OMAHA, Neb. (AP) — Norfolk Southern rejected Canadian Pacific's latest takeover offer less than an hour after it was announced Tuesday, but the Canadian railroad now appears ready to take its case directly to the shareholders of its rival.
The new offer includes $32.86 cash and 0.451 shares in the combined company that would own both railroads.
That includes less cash than the initial offer of $46.72 per share, but more equity than last month's offer of 0.348 shares in the combined company. Norfolk Southern shareholders would own 47 percent of the new company under the latest offer, up from 41 percent initially.
The new bid also promises that Norfolk Southern shareholders could receive the cash next spring before federal regulators complete their review, which might take roughly two years.
The two railroads don't agree on how to value the shares in the new company. Canadian Pacific estimates the offer should be worth between $125 and $140 a share at closing next May, but Norfolk Southern says the value is closer to $91.62 per share.
"Canadian Pacific's revised, reduced proposal is not only less than what the Norfolk Southern board has already found to be grossly inadequate, it is even more uncertain and risky given the decrease in the cash consideration," Norfolk Southern Chairman, CEO and President Jim Squires said.
But Canadian Pacific executives and board member Bill Ackman, who leads activist investment firm Pershing Square, said Tuesday they see little downside in trying to combine the two railroads.
They have predicted roughly $1.8 billion in annual cost savings if the railroads are merged, and while the deal is being reviewed Canadian Pacific CEO Hunter Harrison would likely become Norfolk Southern CEO and start making operational changes.
"Most of the synergies come from improving the Norfolk Southern railroad, and those happen regardless of whether the merger is ultimately approved," Ackman said.
Shares of Norfolk Southern Corp., based in Norfolk, Virginia, shed $5.20, or 5.7 percent, to $86.32. Canadian Pacific Railway Ltd.'s stock also declined, falling to $126.13, down $4.35, or 3.3 percent.
Federal regulators haven't approved any major railroad mergers in more than 15 years since adopting tough restrictions on them in 2001. One of the only major deals in recent years is when Warren Buffett's Berkshire Hathaway conglomerate bought BNSF railroad in 2010.
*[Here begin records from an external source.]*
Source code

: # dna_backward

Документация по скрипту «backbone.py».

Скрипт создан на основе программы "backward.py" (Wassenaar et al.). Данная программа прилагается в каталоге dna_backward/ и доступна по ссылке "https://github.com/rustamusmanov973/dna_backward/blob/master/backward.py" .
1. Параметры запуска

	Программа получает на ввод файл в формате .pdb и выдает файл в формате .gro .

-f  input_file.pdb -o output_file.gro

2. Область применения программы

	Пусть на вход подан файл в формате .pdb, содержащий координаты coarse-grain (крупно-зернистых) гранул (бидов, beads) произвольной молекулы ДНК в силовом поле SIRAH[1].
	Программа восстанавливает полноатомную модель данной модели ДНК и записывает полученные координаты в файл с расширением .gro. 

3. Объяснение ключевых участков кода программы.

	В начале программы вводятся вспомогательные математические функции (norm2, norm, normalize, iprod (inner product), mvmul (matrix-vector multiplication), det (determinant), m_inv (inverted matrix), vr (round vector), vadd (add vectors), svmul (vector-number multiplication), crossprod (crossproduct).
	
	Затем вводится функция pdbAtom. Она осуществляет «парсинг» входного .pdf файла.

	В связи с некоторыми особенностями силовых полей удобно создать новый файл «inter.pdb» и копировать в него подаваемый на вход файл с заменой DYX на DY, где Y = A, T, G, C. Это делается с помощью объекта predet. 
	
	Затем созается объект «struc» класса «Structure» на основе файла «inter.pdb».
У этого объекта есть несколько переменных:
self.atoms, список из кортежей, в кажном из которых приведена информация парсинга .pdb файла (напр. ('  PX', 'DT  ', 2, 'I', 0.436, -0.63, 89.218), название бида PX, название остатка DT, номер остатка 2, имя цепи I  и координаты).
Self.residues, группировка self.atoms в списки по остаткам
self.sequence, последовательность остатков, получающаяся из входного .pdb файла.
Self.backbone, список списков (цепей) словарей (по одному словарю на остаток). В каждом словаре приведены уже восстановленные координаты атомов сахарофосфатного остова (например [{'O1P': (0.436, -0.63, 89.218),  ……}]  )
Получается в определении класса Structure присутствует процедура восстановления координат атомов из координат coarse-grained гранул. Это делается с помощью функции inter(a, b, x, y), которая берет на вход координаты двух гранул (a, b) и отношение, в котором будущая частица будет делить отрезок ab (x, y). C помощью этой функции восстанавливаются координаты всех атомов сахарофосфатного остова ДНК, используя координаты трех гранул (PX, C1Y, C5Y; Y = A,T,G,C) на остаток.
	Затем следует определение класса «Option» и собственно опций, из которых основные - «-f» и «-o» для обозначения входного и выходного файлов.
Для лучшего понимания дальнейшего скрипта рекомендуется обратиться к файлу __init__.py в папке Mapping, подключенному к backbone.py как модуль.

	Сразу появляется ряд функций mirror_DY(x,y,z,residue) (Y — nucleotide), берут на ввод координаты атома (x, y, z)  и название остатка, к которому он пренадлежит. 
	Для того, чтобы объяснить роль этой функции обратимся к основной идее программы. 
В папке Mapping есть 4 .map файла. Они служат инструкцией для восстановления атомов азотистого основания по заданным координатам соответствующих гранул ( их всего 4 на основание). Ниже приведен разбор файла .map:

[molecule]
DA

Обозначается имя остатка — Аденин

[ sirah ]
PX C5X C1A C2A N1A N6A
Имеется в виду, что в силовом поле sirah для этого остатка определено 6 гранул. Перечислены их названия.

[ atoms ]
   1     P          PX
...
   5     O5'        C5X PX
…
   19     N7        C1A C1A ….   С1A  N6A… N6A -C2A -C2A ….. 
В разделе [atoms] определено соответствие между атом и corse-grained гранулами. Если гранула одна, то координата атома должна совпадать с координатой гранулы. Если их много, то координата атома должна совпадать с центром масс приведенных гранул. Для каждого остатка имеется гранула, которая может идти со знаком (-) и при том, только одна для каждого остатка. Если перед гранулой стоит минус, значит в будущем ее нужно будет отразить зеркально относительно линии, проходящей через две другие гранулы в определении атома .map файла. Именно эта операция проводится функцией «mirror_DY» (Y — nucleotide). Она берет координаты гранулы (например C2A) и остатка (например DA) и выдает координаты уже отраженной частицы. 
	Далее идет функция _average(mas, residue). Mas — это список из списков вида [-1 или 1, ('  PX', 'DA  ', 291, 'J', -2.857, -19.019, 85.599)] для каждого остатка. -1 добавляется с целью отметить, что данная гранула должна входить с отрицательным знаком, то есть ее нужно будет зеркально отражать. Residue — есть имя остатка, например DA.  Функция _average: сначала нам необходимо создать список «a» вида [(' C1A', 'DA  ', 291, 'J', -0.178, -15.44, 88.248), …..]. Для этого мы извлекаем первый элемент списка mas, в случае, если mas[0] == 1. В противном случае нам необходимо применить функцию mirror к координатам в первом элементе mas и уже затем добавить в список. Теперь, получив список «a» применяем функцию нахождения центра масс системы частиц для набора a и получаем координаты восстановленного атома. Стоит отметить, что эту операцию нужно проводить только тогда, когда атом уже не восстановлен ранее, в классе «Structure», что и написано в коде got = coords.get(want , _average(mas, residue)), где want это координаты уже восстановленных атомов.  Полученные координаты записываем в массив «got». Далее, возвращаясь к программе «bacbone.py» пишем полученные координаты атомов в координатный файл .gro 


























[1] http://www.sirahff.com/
Norfolk Southern officials said they doubt whether the Surface Transportation Board would approve this merger. So the railroad consulted two former STB commissioners who predicted that concerns about competition and the structure of the proposal would doom this deal.
Squires has said he believes investors will be better off if Norfolk Southern remains an independent railroad and improves its operations.
Harrison said he still hopes Norfolk Southern officials will sit down to negotiate, so they can find a way to address both railroads' concerns.
But Canadian Pacific officials are meeting privately with Norfolk Southern shareholders to address their questions, and Harrison said his railroad will consider pursuing a hostile takeover so shareholders can decide whether to pursue the deal.
Citi analyst Christian Wetherbee said it appears Canadian Pacific will have to adopt more aggressive tactics to pursue this deal because Norfolk Southern seems unlikely to change its opinion that regulators won't approve a deal.
Edward Jones analyst Logan Purk agreed that a hostile takeover is looking more likely at this stage, but any deal will face tough scrutiny from regulators who want any transaction to enhance competition.